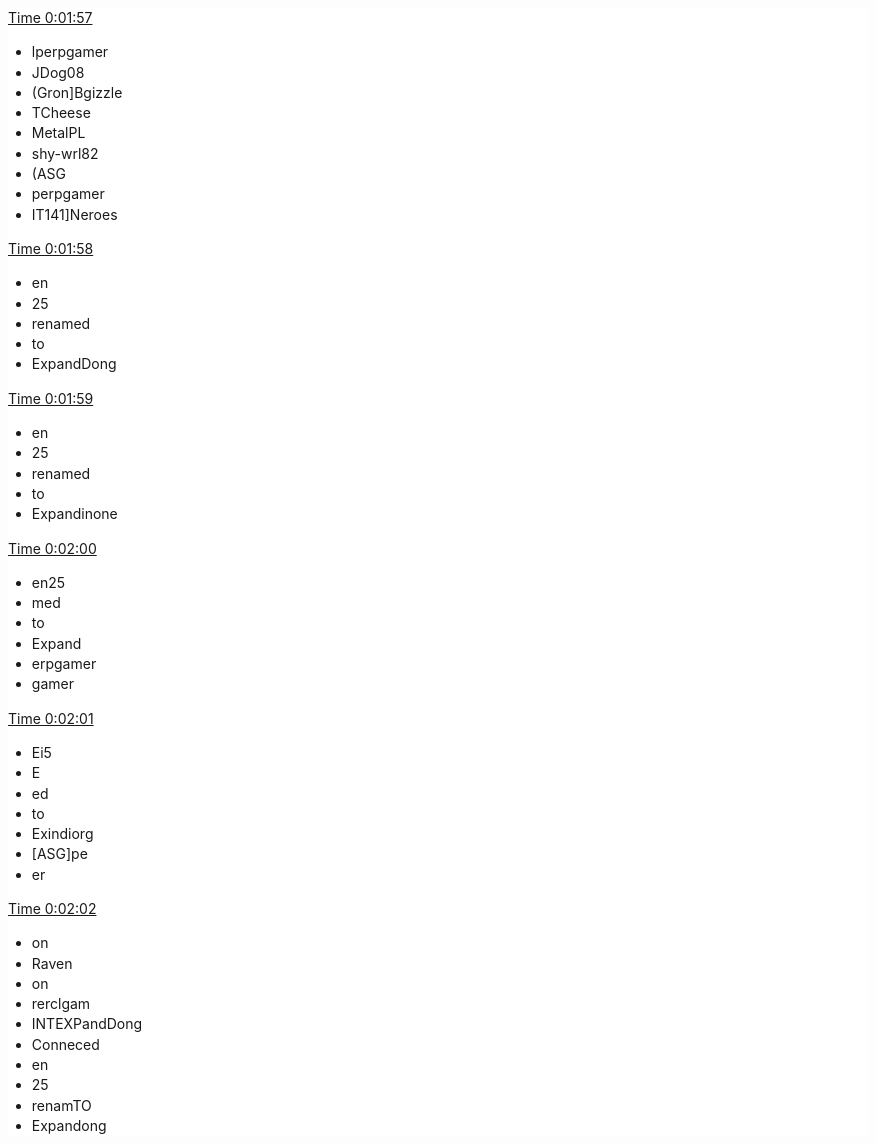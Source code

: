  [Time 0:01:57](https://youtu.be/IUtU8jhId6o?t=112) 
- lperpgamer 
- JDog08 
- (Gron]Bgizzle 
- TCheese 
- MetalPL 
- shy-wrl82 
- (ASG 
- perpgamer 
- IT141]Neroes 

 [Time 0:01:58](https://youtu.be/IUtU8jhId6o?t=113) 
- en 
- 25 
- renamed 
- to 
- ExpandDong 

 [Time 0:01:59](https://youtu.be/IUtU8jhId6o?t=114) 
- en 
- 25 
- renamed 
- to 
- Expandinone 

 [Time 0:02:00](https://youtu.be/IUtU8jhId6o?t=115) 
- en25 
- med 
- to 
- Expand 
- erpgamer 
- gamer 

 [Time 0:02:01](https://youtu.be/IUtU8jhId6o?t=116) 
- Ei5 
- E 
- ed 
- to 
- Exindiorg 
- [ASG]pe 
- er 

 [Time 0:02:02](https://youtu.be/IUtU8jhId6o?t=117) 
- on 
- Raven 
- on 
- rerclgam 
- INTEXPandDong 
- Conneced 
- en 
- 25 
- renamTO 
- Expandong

--------------------

• **ASSIGNMENT**
Take each line above that holds the string "https" and copy it.

• **RESULT OF THIS TASK**
:  [Time 0:01:57](https://youtu.be/IUtU8jhId6o?t=112) 
 [Time 0:01:58](https://youtu.be/IUtU8jhId6o?t=113) 
 [Time 0:01:59](https://youtu.be/IUtU8jhId6o?t=114) 
 [Time 0:02:00](https://youtu.be/IUtU8jhId6o?t=115) 
 [Time 0:02:01](https://youtu.be/IUtU8jhId6o?t=116) 
 [Time 0:02:02](https://youtu.be/IUtU8jhId6o?t=117) 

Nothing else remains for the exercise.